Problem description >>
Report every line below that holds the word "Phẩm".

----- Input data

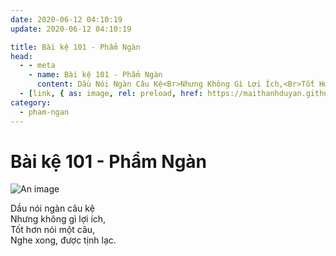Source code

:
 ```yaml
---
date: 2020-06-12 04:10:19
update: 2020-06-12 04:10:19

title: Bài kệ 101 - Phẩm Ngàn
head:
  - - meta
    - name: Bài kệ 101 - Phẩm Ngàn
      content: Dầu Nói Ngàn Câu Kệ<Br>Nhưng Không Gì Lợi Ích,<Br>Tốt Hơn Nói Một Câu,<Br>Nghe Xong, Được Tịnh Lạc.<Br>
  - [link, { as: image, rel: preload, href: https://maithanhduyan.github.io/kinh-phap-cu/img/pham-ngan/pham-ngan-101.jpg }]
category:
  - pham-ngan
---
```


# Bài kệ 101 - Phẩm Ngàn

![An image](/img/pham-ngan/pham-ngan-101.jpg)

Dầu nói ngàn câu kệ<br>Nhưng không gì lợi ích,<br>Tốt hơn nói một câu,<br>Nghe xong, được tịnh lạc.<br>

----------

Completed task >>
title: Bài kệ 101 - Phẩm Ngàn
    - name: Bài kệ 101 - Phẩm Ngàn
# Bài kệ 101 - Phẩm Ngàn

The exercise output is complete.